A hidroalfabetização é um passo para tornar o cidadão hidroconsciente e para que suas atitudes para com a água sejam de respeito e de cuidado. Também as empresas, organizações e os vários setores do governo precisam ser hidratados e tornar-se hidroconscientes. A hidroconsciência é a compreensão de como a água está presente no universo e no planeta, como funciona o ciclo da água, a importância das bacias hidrográficas, os impactos negativos ou positivos que as atividades humanas provocam sobre ela. É um requisito para desenvolver atitudes amigáveis no relacionamento com a água. As cidades precisam voltar-se de frente para os rios e para a água.
A água é o elemento central na estruturação de um território regional. É um elemento vital que deve ser considerado por urbanistas com compromissos sociais e por ruralistas com motivações econômicas. Diferentemente de segmentos da população, tais como movimentos sociais ou empreendedores econômicos, a água não conta com advogados ou lobistas que lhe deem voz e pro isso muitas vezes é esquecida. Somente é lembrada quando se torna um problema, por escassez ou excesso. O planejamento e a gestão hidroconscientes serão cada vez mais relevantes para responder às questões sociais e econômicas. A proteção das águas e sua conservação passam a ser partes integrantes de uma evolução ecologicamente amigável.
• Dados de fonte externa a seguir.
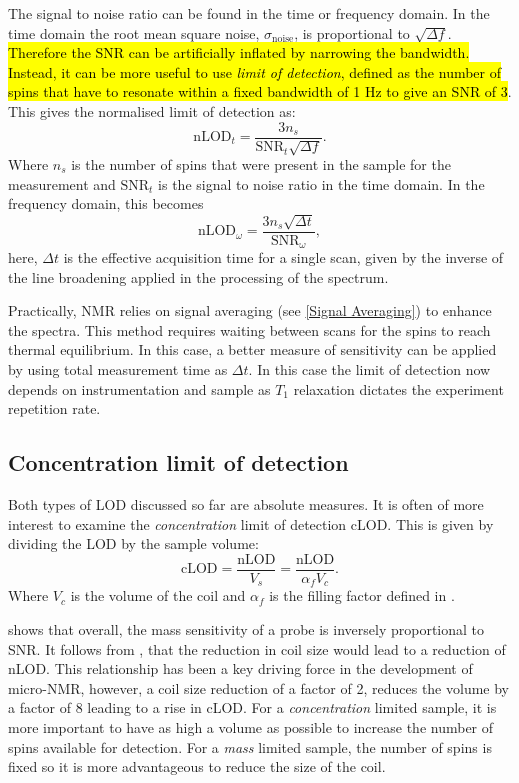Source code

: The signal to noise ratio can be found in the time or frequency domain. In the time domain the root mean square noise, $\sigma_\text{noise}$,
is proportional to $\sqrt{\Delta{f}}$. \hl{Therefore the SNR can be
artificially inflated by narrowing the bandwidth. Instead, it can be more useful to use \textit{limit of detection}, defined as
the number of spins that have to resonate within a fixed bandwidth of 1 Hz to give an SNR of 3}. This gives
the normalised limit of detection as\citep{Badilita:2011td}:
\begin{equation}
  \text{nLOD}_{t} = \frac{3n_s}{\text{SNR}_{t}\sqrt{\Delta{f}}}.
\end{equation}
Where $n_s$ is the number of spins that were present in the sample for the measurement and $\text{SNR}_t$ is the
signal to noise ratio in the time domain.
In the frequency domain, this becomes
\begin{equation}\label{eqn:nLOD}
  \text{nLOD}_\omega = \frac{3n_s\sqrt{\Delta{t}}}{\text{SNR}_\omega},
\end{equation}
here, $\Delta{t}$ is the effective acquisition time for a single scan, given by the inverse of the
line broadening applied in the processing of the spectrum.

Practically, NMR relies on signal averaging (see \ref{Signal Averaging}) to enhance the spectra. This
method requires waiting between scans for the spins to reach thermal equilibrium. In
this case, a better measure of sensitivity can be applied by using total measurement time
as $\Delta{t}$. In this case the limit of detection now depends on instrumentation
and sample as $T_1$ relaxation dictates the experiment repetition rate.

\subsection{Concentration limit of detection}

Both types of LOD discussed so far are absolute measures. It is often of more
interest to examine the \textit{concentration} limit of detection cLOD. This is given by
dividing the LOD by the sample volume:
\begin{equation}\label{eqn:cLOD}
  \text{cLOD} = \frac{\text{nLOD}}{V_s} =\frac{\text{nLOD}}{\alpha_fV_c}.
\end{equation}
Where $V_c$ is the volume of the coil and $\alpha_f$ is the filling factor defined in .

 shows that overall, the mass sensitivity of a probe is inversely proportional
to SNR. It follows from , that the reduction in coil size would lead to a reduction of
nLOD. This relationship has been a key driving force in the development of micro-NMR, however,
a coil size reduction of a factor of 2, reduces the volume by a factor of 8 leading to a
rise in cLOD. For a \textit{concentration} limited sample, it is more important to have
as high a volume as possible to increase the number of spins available for detection. For a \textit{mass} limited
sample, the number of spins is fixed so it is more advantageous to reduce the size of the coil.


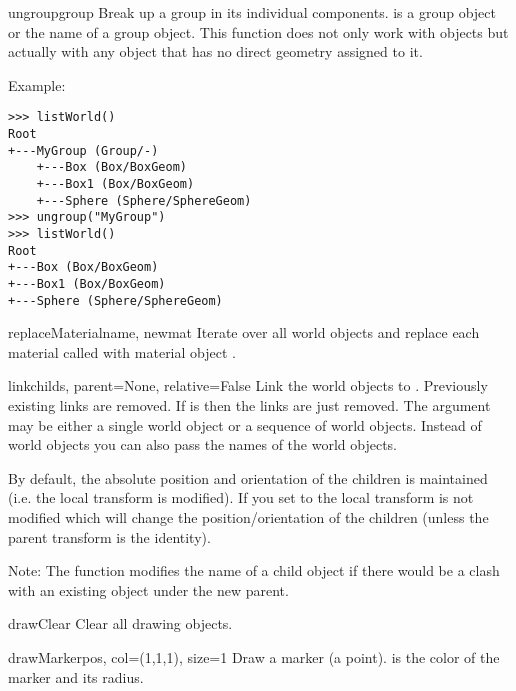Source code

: \begin{funcdesc}{ungroup}{group}
Break up a group in its individual components.  is a group
object or the name of a group object. This function does not only work
with  objects but actually with any object that has no direct
geometry assigned to it.

Example:

\begin{verbatim}
>>> listWorld()
Root
+---MyGroup (Group/-)
    +---Box (Box/BoxGeom)
    +---Box1 (Box/BoxGeom)
    +---Sphere (Sphere/SphereGeom)
>>> ungroup("MyGroup")
>>> listWorld()
Root
+---Box (Box/BoxGeom)
+---Box1 (Box/BoxGeom)
+---Sphere (Sphere/SphereGeom)
\end{verbatim}
\end{funcdesc}

\begin{funcdesc}{replaceMaterial}{name, newmat}
Iterate over all world objects and replace each material called 
with material object . 
\end{funcdesc}

\begin{funcdesc}{link}{childs, parent=None, relative=False}
Link the world objects  to . Previously existing
links are removed. If  is  then the links are just
removed. The argument  may be either a single world object or
a sequence of world objects. Instead of world objects you can also pass
the names of the world objects.

By default, the absolute position and orientation of the children is
maintained (i.e. the local transform is modified). If you set 
to  the local transform is not modified which will change the
position/orientation of the children (unless the parent transform is the
identity).

Note: The function modifies the name of a child object if there would
be a clash with an existing object under the new parent.
\end{funcdesc}

\begin{funcdesc}{drawClear}{}
Clear all drawing objects.
\end{funcdesc}

\begin{funcdesc}{drawMarker}{pos, col=(1,1,1), size=1}
Draw a marker (a point).  is the color of the marker and
 its radius.
\end{funcdesc}

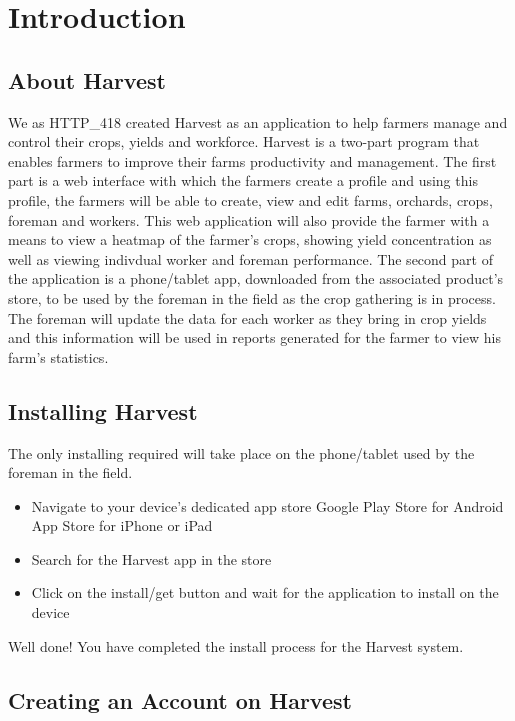 \documentclass[11pt,fleqn]{book} %
\begin{document}

\chapter{Introduction}
	\section{About Harvest}
		We as HTTP\_418 created Harvest as an application to help farmers manage and control their crops, yields and workforce. Harvest is a two-part program that enables farmers to improve their farms productivity and management. The first part is a web interface with which the farmers create a profile and using this profile, the farmers will be able to create, view and edit farms, orchards, crops, foreman and workers. This web application will also provide the farmer with a means to view a heatmap of the farmer's crops, showing yield concentration as well as viewing indivdual worker and foreman performance. The second part of the application is a phone/tablet app, downloaded from the associated product's store, to be used by the foreman in the field as the crop gathering is in process. The foreman will update the data for each worker as they bring in crop yields and this information will be used in reports generated for the farmer to view his farm's statistics.
	\section{Installing Harvest}
		The only installing required will take place on the phone/tablet used by the foreman in the field.
		\begin{itemize}
			\item Navigate to your device's dedicated app store
				\subitem Google Play Store for Android
				\subitem App Store for iPhone or iPad
			\item Search for the Harvest app in the store
			\item Click on the install/get button and wait for the application to install on the device
		\end{itemize}
		Well done! You have completed the install process for the Harvest system.
	\section{Creating an Account on Harvest}
\end{document}
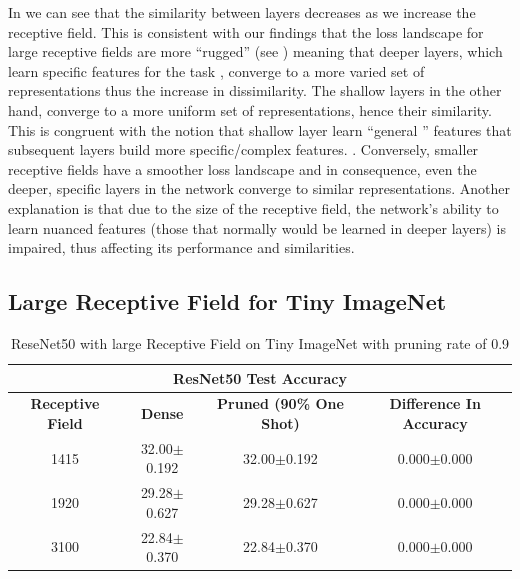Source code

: In  we can see that the similarity between layers decreases as we increase the receptive
field. This is consistent with our findings that the loss landscape for large receptive fields are more ``rugged''
(see )
meaning that deeper layers, which learn specific features for the task \citep{yosinskiHowTransferableAre2014, roAutoLRLayerwisePruning2021}, converge to a more varied set of representations thus the
increase in dissimilarity. The shallow layers in the other hand, converge to a
more uniform set of representations, hence their similarity. This is congruent with the notion that shallow layer learn
``general '' features that subsequent layers build more specific/complex features. \citep{roAutoLRLayerwisePruning2021}.
Conversely, smaller receptive fields have a smoother loss landscape and in consequence, even the deeper, specific layers
in the network converge to similar representations. Another explanation is that due to the size of the receptive
field, the network's ability to learn nuanced features (those that normally would be learned in deeper layers) is
impaired, thus affecting its performance and similarities.

\subsection{Large Receptive Field for Tiny ImageNet}
\label{subsec:LargeRFTI}
\begin{table}[H]
  \centering
\begin{tabular}{@{}cccc@{}}\toprule
\multicolumn{4}{c}{\textbf{ResNet50 Test Accuracy}}                                            \\ \midrule
\textbf{Receptive Field} & \textbf{Dense}  & \textbf{Pruned (90\% One Shot)} & \textbf{Difference In Accuracy} \\ \midrule
1415                     & 32.00$\pm$0.192 & 32.00$\pm$0.192 & 0.000$\pm$0.000                 \\
1920                     & 29.28$\pm$0.627 & 29.28$\pm$0.627 & 0.000$\pm$0.000                 \\
3100                     & 22.84$\pm$0.370 & 22.84$\pm$0.370 & 0.000$\pm$0.000                 \\ \bottomrule
\end{tabular}
\caption{ReseNet50 with large Receptive Field on Tiny ImageNet  with pruning rate of 0.9}
\label{tab:tiny imagenet largeRF one shot pruning rate 09}
\end{table}

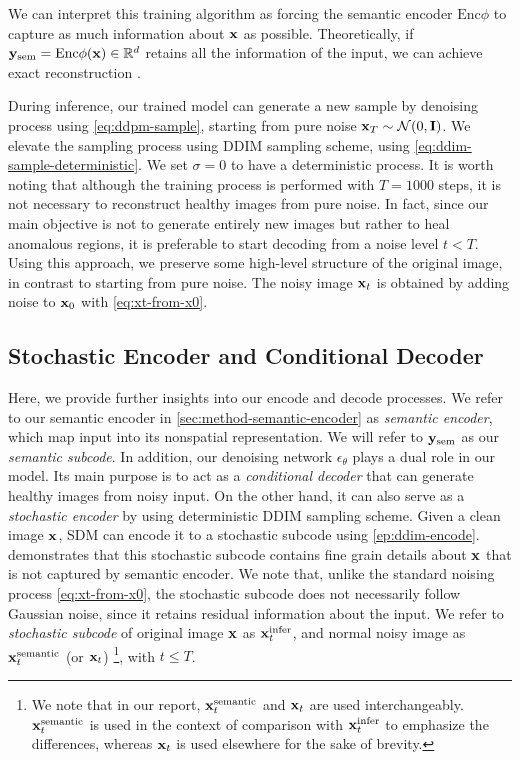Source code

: We can interpret this training algorithm as forcing the semantic encoder $\mathrm{Enc}\phi$ to capture as much information about ${\mathbf{x}}$ as possible. Theoretically, if ${\mathbf{y}}_{\text{sem}} = \mathrm{Enc}\phi({\mathbf{x}}) \in \mathbb{R}^d$ retains all the information of the input, we can achieve exact reconstruction \cite{lozuponeLDAE2025}. 

During inference, our trained model can generate a new sample by denoising process using \cref{eq:ddpm-sample}, starting from pure noise ${\mathbf{x}}_T \sim \mathcal{N}(0, \mathbf{I})$. We elevate the sampling process using DDIM sampling scheme, using \cref{eq:ddim-sample-deterministic}. We set $\sigma=0$ to have a deterministic process. It is worth noting that although the training process is performed with $T = 1000$ steps, it is not necessary to reconstruct healthy images from pure noise. In fact, since our main objective is not to generate entirely new images but rather to heal anomalous regions, it is preferable to start decoding from a noise level $t < T$. Using this approach, we preserve some high-level structure of the original image, in contrast to starting from pure noise. The noisy image ${\mathbf{x}}_t$ is obtained by adding noise to ${\mathbf{x}}_0$ with \cref{eq:xt-from-x0}.

\subsection{Stochastic Encoder and Conditional Decoder}

Here, we provide further insights into our encode and decode processes. We refer to our semantic encoder in \cref{sec:method-semantic-encoder} as \emph{semantic encoder}, which map input into its nonspatial representation. We will refer to ${\mathbf{y}}_{\text{sem}}$ as our \emph{semantic subcode}. In addition, our denoising network $\epsilon_\theta$ plays a dual role in our model. Its main purpose is to act as a \emph{conditional decoder} that can generate healthy images from noisy input. On the other hand, it can also serve as a \emph{stochastic encoder} by using deterministic DDIM sampling scheme. Given a clean image ${\mathbf{x}}$, SDM can encode it to a stochastic subcode using \cref{ep:ddim-encode}. \cite{DiffAE, lozuponeLDAE2025} demonstrates that this stochastic subcode contains fine grain details about ${\mathbf{x}}$ that is not captured by semantic encoder. We note that, unlike the standard noising process \cref{eq:xt-from-x0}, the stochastic subcode does not necessarily follow Gaussian noise, since it retains residual information about the input. We refer to \emph{stochastic subcode} of original image ${\mathbf{x}}$ as ${\mathbf{x}}_t^{\mathrm{infer}}$, and normal noisy image as ${\mathbf{x}}_t^{\textrm{semantic}}$ (or ${\mathbf{x}}_t$) \footnote{We note that in our report, ${\mathbf{x}}_t^{\text{semantic}}$ and ${\mathbf{x}}_t$ are used interchangeably. ${\mathbf{x}}_t^{\text{semantic}}$ is used in the context of comparison with ${\mathbf{x}}_t^{\text{infer}}$ to emphasize the differences, whereas ${\mathbf{x}}_t$ is used elsewhere for the sake of brevity.}, with $t \leq T$. 


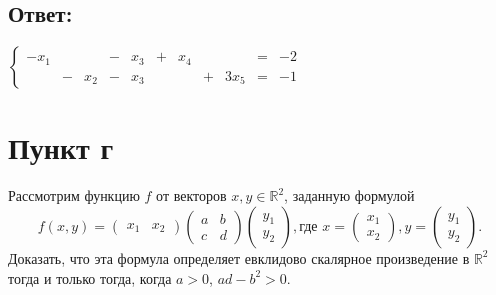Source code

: \documentclass[12pt]{article}
\begin{document}
    \subsection*{Ответ:}
    $
    \left \{
    \begin{array}{ccccccccccc}
        -x_1 &   &     & - & x_3 & + & x_4 &   &       & = & -2 \\
        & - & x_2 & - & x_3 &   &     & + & 3 x_5 & = & -1
    \end{array}
    \right .
    $

    \section*{Пункт г}
    Рассмотрим функцию $f$ от векторов $x, y \in \mathbb{R}^2$, заданную формулой
    \[
        f(x,y) =
        \begin{pmatrix}
            x_1 & x_2
        \end{pmatrix}
        \begin{pmatrix}
            a & b \\
            c & d
        \end{pmatrix}
        \begin{pmatrix}
            y_1 \\
            y_2
        \end{pmatrix}
        ,
        \text{где }
        x =
        \begin{pmatrix}
            x_1 \\
            x_2
        \end{pmatrix},
        y =
        \begin{pmatrix}
            y_1 \\
            y_2
        \end{pmatrix}.
    \]
    Доказать, что эта формула определяет евклидово скалярное произведение в $\mathbb{R}^2$ тогда и только тогда, когда $a > 0$, $ad - b^2 > 0$.
\end{document}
sexta-feira, 20 de janeiro de 2017

A água na história do Brasil


Maurício Andrés Ribeiro

Muitos estados e municípios brasileiros expressam em seus nomes a importância da água: Rio Grande do Norte e do Sul, Rio de Janeiro, Piauí; Entre Rios de Minas, Lagoa Dourada, Arroio Grande, São Gabriel da Cachoeira.
A abundância da água nessa terra foi reconhecida por Pero Vaz de Caminha em 1500 em sua carta ao rei de Portugal: “Águas são muitas; infinitas. Em tal maneira é graciosa que, querendo-a aproveitar, dar-se-á nela tudo; por causa das águas que tem!”
Os povos indígenas que viviam no território que viria a ser o Brasil reconheciam a importância da água. Muitos lugares tinham nomes relacionados com ela: Uberaba, água que brilha; Itororó, bica d’água; Pitangui, rio das crianças; Itamaraty, água entre pedras soltas; Igarapé, caminho das canoas; Igapó, a floresta inundada nas cheias. 
As tradições culturais indígenas, de origem africana e de matriz europeia sempre deram importância simbólica e espiritual às águas.
Os rios foram, desde o início da colonização portuguesa, caminhos de entrada para o interior do país, na região amazônica. O rio São Francisco – o rio da integração nacional -  foi via de transporte de Pirapora até Juazeiro e até o século XIX um de seus afluentes, o rio das Velhas foi navegável até Sabará, cidade que integra a região metropolitana de Belo Horizonte.
 
Desde o ciclo do ouro, a água foi usada na mineração. Ela afogou escravos na mina da Cata Branca que desmoronou em Itabirito e continua sendo importante insumo na mineração atual.
No ciclo da cana de açúcar, rodas d’água foram equipamento essencial nos engenhos.
Em 1822, a independência do Brasil foi proclamada às margens do córrego do Ipiranga em São Paulo. No Império, Dom Pedro II foi motivado a recompor a floresta da Tijuca, para recuperar as fontes de água que abasteciam o Rio de janeiro.
 



Obras de infraestrutura hídrica tais como aquedutos, chafarizes e canais estão presentes nas cidades coloniais brasileiras.  Monjolos, moinhos de água, moringas, filtros de barro e outros objetos e máquinas lembram os modos como se aproveitava e armazenava água desde a época do Brasil colônia.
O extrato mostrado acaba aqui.